Dimtsi Weyane
- Type: Radio network 1980–present Television network 2018–present
- Country: Ethiopia
- Broadcast area: National and worldwide
- Network: Television and radio broadcast
- Affiliates: Tigray TV Tigrai Media House (TMH)
- Headquarters: Mekelle, Tigray Region, Ethiopia

Programming
- Languages: Tigrinya, Amharic, Oromo and English
- Picture format: 1080p (HDTV) & 576i (SDTV 16:9)

Ownership
- Owner: Dimtsi Weyane Tigray P.L.C
- Sister channels: DW International

History
- Launched: Radio: 1980; 46 years ago; Television: 2018; 8 years ago;

Links
- Website: www.dimtsiweyane.com

Social media
- Dimtsi Weyane @dimtsiweyane on Facebook

= Dimtsi Weyane =

Ethiopian Tigrinya-language television news channel

Dimtsi Weyane (DW or DW TV, also spelled Dimtsi Woyane; ድምፂ ወያነ) is an Ethiopian news-based television and radio network headquartered in Mekelle, Tigray, Ethiopia. Owned by Dimtsi Weyane Tigray P.L.C., it first launched as a radio station in 1980 and in 2018 launched a satellite television channel. The channel broadcasts programming mainly in Tigrinya with some programming in Amharic, Oromo and English.

== History ==
Dimtsi Weyane was founded as a radio station in 1980 by the Tigrayan People's Liberation Front during its struggle against the Derg regime.

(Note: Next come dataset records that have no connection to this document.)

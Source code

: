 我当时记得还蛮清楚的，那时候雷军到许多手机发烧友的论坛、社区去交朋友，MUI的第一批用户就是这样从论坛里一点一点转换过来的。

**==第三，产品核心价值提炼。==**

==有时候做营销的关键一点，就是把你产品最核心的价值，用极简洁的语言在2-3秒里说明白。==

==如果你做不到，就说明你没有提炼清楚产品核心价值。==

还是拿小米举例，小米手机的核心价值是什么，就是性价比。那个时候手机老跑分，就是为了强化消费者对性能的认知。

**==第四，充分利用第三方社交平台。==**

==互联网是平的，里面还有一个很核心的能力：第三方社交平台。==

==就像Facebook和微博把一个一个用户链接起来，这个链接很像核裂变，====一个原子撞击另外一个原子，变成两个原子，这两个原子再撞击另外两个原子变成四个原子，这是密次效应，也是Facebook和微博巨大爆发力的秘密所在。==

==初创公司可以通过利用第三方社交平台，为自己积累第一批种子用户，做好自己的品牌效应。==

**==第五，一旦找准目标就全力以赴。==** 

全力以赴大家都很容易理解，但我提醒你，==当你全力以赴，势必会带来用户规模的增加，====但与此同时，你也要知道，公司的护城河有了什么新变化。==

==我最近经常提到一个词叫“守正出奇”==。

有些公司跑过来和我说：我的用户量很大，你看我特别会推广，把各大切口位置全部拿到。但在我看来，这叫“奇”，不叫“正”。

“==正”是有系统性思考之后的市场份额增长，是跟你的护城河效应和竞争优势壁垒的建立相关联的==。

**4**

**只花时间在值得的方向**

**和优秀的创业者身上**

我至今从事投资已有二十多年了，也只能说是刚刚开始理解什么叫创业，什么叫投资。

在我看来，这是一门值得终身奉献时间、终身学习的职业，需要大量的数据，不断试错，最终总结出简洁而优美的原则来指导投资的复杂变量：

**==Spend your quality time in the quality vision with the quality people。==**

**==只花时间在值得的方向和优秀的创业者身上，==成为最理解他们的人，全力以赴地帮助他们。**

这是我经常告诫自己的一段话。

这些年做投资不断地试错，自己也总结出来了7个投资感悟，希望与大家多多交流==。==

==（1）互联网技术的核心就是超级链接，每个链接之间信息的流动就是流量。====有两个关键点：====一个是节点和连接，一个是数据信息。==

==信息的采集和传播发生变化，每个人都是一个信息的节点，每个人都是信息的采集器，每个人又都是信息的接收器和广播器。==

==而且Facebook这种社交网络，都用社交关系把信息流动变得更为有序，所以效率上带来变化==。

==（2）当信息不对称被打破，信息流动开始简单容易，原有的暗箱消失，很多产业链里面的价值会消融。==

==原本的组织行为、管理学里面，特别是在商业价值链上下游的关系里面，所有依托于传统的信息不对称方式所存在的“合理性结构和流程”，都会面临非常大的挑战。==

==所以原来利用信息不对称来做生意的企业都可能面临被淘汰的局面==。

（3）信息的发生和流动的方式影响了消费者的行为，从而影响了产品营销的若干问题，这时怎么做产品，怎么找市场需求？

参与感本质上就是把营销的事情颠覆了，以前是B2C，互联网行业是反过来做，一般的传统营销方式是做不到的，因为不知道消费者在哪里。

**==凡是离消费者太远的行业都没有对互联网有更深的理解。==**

Dimtsi Weyane started broadcasting in 2018 on Eutelsat and on an Ethiopian state-owned free-to-air (FTA) TV platform frequency hosted on SES's NSS-12 satellite at 57 degrees East called Ethiosat.

==Controversy ==
As of July 2020, Dimtsi Weyane as well as Tigray Regional State Television were no longer broadcasting, according to a report by Deutsche Welle Amharic service which cited its Addis Ababa reporter. The Federal Attorney-General launched an investigation on three broadcasters in connection with alleged roles in inciting ethnic violence in Ethiopia.
The result of the investigation on Oromia Media Network (OMN), Asrat Television and Dimtsi Woyane was not announced to the public. Tigray Region authorities have not confirmed the news and the federal government have not issued a statement regarding why the two channels were taken off the air.